One step at a time
Published on 27th April 2020
For most of us, our world has temporarily shrunk to the four walls around us, and the streets and roads of our locality. As someone who loves to walk - on the beach, up a mountain, through the woods – I feel the loss of this freedom. I spoke to a good friend yesterday who lives in a cottage in rural Sligo. She can no longer visit the sea to swim and has taken to submerging herself in a container of icy water instead. It’s a poor substitute but it’s keeping her sane.

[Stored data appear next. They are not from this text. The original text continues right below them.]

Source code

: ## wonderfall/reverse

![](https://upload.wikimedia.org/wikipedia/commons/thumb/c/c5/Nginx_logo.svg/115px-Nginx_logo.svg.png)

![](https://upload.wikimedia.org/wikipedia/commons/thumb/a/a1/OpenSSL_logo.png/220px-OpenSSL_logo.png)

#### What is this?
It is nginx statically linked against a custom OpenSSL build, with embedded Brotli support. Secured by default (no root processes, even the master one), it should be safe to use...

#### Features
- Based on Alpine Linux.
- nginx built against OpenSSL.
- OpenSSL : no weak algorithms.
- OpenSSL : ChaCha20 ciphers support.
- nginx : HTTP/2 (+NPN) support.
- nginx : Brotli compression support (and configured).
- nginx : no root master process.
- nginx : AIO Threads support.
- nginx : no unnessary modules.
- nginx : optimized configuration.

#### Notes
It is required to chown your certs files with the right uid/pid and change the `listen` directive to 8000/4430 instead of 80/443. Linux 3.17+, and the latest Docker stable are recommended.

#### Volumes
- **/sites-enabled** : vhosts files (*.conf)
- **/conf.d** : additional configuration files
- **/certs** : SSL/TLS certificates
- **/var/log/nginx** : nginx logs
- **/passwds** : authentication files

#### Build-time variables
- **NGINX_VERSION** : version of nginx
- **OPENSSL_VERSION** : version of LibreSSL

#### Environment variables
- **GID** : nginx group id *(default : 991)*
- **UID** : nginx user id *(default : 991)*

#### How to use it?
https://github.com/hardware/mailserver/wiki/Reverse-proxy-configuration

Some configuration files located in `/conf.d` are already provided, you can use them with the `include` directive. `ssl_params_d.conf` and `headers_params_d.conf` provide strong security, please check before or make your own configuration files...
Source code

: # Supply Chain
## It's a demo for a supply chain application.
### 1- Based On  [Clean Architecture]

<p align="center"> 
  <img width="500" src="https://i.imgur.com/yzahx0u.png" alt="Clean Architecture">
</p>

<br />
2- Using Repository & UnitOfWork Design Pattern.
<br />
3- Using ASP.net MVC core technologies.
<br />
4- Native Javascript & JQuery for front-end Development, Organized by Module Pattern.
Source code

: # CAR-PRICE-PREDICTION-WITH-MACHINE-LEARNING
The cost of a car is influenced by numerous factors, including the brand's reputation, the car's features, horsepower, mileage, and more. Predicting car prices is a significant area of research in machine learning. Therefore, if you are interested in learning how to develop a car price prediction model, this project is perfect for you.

I find my 2km walk around my neighbourhood is doing the same job for me. Every day, I take my two boys, and we walk the same route. We look at the daffodils and tulips that are popping up on the green. We notice the Dublin mountains in the distance and whether the clouds are covering their peaks. We admire the colourful paintings that children have stuck up in their windows. They bounce a football, rev their scooters and run on empty roads. I marvel at the signs of nature everywhere, even on these suburban streets. We pass their empty school which is eerily silent, and we fall silent too.
There is something about walking. Something healing about putting one foot in front of the other and noticing our world around us. Here are some recommended memoirs and travel books on the (sometimes life-changing) power of walking.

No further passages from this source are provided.